Events

Past Event

SIRI Sustainable Finance Seminar

June 3, 2026
12:00 PM - 1:30 PM
Event time is displayed in your time zone.
Zoom

Columbia University Sustainable Finance Seminars

 

SIRI leads the monthly (online and in-person) Columbia University Sustainable Finance Seminar. The working group sessions will focus on the identified pathways to consensus (including but not limited to system-level investing, fiduciary duty, and intergenerational equity) to drive forward the rewiring of the source code of capitalism and foster ecosystem-building. By doing so, SIRI provides an important institutional platform that brings together and fosters dialogue among a variety of key players from the public and private sectors, policy, and academia. 

Following each seminar, a report summarizing the key insights and discussion points will be drafted and shared with participants. These reports will also be posted on this webpage accessible to companies, investors, and educators around the world.

Please join us for these monthly discussions and participate in the Columbia University Sustainable Finance Seminars.

Co-Chairs: Caroline Flammer and Bob Massie

When Visibility Changes Responsibility: Governance, Duty, and the Future of Sustainable Finance

Over the past year, the SIRI Sustainable Finance Seminar has explored the evolving intersections of sustainability, fiduciary duty, systems-level investing, artificial intelligence, disclosure architecture, and systemic risk. Across these conversations, a deeper question has repeatedly emerged: as systemic risks become increasingly visible, measurable, interconnected, and economically consequential, how might the governance architecture of modern finance itself begin to evolve?

This final session will address that question with presentations by three experts in the field, followed by an open discussion with leading thinkers in corporate governance, fiduciary law, stewardship, and sustainable finance policy. Together we will explore what it might mean if policymakers, investors, and governance experts began developing legislative frameworks designed to modernize American capitalism for an era of systemic risk and expanded visibility. 

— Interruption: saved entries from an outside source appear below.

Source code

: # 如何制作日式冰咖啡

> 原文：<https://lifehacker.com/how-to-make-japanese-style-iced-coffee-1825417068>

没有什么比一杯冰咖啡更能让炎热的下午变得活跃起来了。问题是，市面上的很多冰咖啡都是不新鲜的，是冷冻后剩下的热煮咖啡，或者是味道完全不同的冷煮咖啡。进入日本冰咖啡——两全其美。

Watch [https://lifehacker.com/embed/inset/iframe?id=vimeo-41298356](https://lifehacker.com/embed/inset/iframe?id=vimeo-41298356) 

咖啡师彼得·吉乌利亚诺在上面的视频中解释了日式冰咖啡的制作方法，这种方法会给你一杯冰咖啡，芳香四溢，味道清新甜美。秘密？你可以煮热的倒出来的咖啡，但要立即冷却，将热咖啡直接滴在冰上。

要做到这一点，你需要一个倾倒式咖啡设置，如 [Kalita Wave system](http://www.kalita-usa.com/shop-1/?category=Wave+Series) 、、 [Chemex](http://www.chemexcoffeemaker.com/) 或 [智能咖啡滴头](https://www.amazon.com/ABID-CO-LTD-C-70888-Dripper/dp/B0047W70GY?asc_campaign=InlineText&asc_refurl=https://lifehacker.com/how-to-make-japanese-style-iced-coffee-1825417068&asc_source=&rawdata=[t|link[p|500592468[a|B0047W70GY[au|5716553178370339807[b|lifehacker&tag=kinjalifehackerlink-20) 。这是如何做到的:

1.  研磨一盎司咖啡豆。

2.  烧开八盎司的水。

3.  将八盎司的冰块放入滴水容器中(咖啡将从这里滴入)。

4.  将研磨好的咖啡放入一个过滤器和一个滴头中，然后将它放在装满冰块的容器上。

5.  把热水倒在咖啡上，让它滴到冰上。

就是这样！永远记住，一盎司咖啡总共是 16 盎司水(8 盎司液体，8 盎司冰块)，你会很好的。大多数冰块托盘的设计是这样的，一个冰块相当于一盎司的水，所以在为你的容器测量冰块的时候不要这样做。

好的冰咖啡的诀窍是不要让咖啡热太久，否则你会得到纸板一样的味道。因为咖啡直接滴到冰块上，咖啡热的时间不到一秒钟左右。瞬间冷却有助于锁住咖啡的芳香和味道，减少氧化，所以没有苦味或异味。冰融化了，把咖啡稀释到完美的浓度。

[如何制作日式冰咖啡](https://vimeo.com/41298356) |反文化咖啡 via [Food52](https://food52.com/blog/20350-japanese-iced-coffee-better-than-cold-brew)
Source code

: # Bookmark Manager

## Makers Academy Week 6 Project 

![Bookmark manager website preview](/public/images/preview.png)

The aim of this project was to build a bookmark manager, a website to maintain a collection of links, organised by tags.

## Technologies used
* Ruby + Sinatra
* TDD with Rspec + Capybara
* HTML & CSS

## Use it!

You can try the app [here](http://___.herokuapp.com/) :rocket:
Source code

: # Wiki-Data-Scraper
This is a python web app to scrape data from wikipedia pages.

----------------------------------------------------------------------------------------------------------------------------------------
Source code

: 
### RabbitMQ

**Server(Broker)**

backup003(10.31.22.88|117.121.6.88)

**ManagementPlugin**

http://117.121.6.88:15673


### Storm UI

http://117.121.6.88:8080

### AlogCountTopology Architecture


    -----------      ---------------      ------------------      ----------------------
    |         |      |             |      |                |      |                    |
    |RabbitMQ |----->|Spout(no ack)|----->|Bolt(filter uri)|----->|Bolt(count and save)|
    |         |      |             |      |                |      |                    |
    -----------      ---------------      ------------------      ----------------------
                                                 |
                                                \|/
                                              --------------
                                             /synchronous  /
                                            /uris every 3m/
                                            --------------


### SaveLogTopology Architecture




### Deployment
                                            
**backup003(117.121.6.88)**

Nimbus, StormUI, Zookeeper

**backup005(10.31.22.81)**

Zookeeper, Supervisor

  • What would it mean to draft a Systemic Fiduciary Responsibility Act, clarifying how fiduciary duty evolves under conditions of economy-wide risk?
  • What might a Universal Beneficiary and System Stewardship Act look like if institutional investors formally recognized their dependence on the long-term health of broader economic and democratic systems?
  • And how might an Integrated Materiality and Reporting Modernization Act reshape disclosure, verification, and reporting systems for a world increasingly defined by interconnected risks and AI-enabled analysis?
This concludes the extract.